* [What to do]:
Work out how many lines of the entries have the word "Phiaton" in them. Respond with that number only.

* [Given information]:
-----

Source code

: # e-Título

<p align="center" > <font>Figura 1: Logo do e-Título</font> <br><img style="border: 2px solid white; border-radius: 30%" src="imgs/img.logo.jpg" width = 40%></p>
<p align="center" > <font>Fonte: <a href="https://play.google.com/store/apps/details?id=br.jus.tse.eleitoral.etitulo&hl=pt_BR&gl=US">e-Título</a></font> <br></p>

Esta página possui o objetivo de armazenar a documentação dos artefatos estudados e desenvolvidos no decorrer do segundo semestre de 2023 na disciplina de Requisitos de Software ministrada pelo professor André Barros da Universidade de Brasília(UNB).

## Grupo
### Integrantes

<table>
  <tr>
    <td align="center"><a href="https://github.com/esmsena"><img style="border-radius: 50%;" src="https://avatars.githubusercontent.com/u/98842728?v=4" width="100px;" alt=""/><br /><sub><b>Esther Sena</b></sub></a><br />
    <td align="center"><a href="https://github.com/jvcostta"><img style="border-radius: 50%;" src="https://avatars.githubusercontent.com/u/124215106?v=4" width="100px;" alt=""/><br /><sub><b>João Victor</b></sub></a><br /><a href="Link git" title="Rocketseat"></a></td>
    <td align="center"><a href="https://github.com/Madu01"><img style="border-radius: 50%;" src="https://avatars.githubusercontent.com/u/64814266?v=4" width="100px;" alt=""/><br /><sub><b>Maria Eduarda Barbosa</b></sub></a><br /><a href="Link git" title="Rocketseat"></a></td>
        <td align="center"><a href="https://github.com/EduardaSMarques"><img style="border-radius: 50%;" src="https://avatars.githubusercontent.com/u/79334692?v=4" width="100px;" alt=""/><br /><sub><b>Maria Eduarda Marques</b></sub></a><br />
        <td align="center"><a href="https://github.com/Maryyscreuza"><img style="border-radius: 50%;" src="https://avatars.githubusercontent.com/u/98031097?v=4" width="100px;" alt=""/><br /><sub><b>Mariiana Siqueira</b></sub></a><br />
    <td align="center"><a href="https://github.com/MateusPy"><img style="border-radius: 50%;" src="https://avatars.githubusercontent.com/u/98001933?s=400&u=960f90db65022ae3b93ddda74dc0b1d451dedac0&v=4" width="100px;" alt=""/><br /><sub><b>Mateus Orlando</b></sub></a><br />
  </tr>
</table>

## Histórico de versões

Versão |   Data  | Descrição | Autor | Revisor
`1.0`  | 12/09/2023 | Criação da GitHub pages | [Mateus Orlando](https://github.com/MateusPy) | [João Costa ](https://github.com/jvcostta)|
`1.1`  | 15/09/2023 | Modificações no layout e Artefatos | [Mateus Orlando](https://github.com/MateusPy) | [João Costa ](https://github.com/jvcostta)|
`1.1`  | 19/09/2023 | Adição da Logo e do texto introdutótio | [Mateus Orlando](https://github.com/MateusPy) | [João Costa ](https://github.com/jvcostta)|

-----

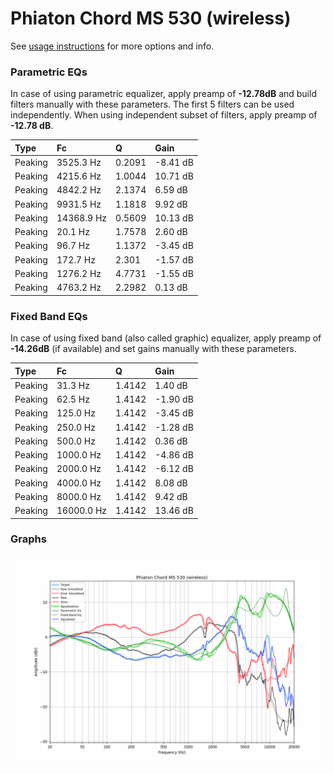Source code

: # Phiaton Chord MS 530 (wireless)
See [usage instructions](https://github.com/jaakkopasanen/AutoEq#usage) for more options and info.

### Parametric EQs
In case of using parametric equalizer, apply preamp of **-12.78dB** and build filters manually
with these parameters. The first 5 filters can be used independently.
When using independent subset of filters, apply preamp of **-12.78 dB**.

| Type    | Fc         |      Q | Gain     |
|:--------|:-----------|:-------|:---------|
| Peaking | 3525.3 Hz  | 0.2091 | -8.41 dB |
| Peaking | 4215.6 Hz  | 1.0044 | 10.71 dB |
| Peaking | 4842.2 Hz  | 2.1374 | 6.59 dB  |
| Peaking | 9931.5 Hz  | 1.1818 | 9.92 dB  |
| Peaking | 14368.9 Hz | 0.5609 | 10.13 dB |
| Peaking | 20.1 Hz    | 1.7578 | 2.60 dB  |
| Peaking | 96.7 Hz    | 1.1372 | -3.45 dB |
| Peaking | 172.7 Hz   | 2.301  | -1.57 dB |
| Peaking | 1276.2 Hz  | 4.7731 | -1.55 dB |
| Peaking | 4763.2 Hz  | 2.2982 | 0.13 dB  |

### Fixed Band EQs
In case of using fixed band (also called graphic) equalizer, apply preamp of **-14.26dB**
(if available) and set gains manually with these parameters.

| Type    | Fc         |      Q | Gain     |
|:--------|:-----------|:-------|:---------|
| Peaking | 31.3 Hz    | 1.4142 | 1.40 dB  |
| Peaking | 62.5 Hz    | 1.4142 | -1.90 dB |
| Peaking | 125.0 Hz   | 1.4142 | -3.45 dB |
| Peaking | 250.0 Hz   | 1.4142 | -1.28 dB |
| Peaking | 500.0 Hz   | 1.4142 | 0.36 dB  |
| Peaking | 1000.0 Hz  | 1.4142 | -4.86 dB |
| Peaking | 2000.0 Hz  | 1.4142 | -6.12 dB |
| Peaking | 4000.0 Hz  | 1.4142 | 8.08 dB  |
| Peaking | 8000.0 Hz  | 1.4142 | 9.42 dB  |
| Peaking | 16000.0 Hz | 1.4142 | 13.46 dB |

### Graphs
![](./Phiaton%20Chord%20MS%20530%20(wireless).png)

-----

* [Task answer]:
2